• Must have at least 1 measurable lesion per Response Evaluation Criteria in Solid Tumors (RECIST) guidance

• Eastern Cooperative Oncology Group (ECOG) performance status score of 0 or 1

• Prior systemic radiation or whole brain radiation therapy must have been completed at least 4 weeks before investigational product (IP) administration. Other palliative radiotherapy must be completed 2 weeks before investigational product administration, if radiation therapy-related AEs have resolved to Grade ≤ 1.

• Monotherapy-specific criteria for dose escalation and PD cohorts:

‣ Dose Escalation: Participants may have any pathologically confirmed advanced or metastatic solid tumor for which standard therapy has proven ineffective, intolerable, or is considered inappropriate.

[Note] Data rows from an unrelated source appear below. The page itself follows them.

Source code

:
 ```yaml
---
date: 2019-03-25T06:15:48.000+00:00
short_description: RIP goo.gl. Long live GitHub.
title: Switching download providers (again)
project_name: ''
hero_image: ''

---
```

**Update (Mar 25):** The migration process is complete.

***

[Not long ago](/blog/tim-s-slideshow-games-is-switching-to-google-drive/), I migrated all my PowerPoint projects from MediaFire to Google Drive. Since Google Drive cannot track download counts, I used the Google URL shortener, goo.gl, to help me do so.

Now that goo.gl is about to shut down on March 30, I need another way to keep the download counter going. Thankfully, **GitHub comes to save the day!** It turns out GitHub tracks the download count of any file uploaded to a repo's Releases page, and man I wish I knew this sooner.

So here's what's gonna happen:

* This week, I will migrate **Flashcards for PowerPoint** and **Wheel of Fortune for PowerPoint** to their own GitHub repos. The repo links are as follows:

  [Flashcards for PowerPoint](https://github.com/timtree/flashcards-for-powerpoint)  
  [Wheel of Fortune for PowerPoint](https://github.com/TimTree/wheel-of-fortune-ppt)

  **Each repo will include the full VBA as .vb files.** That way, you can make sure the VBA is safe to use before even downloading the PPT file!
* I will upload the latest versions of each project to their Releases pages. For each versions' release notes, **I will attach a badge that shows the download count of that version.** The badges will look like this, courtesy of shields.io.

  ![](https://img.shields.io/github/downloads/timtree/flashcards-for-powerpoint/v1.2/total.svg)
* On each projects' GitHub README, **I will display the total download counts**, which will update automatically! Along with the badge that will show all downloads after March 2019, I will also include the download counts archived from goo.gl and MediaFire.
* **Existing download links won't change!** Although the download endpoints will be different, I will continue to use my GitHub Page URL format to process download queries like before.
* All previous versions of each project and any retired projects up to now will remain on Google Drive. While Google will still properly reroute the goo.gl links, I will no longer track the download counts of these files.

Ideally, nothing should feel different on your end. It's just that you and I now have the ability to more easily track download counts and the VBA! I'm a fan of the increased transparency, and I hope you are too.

⁃ Pharmacodynamic Cohorts: Participants may have any pathologically confirmed advanced or metastatic solid tumors for which standard therapy has proven ineffective, intolerable, or is considered inappropriate. Participants must be able to undergo collection of a fresh frozen biopsy during screening, as well as provide an on-treatment fresh frozen biopsy.

• Dose Expansion cohort criteria:

‣ Histologically confirmed, documented diagnosis of HER2-negative locally advanced unresectable or metastatic gastric or GEJ adenocarcinoma.

⁃ No prior systemic treatment for locally advanced unresectable or metastatic disease.

⁃ Cannot have progressed within 6 months of prior platinum-based chemotherapy for earlier stage disease.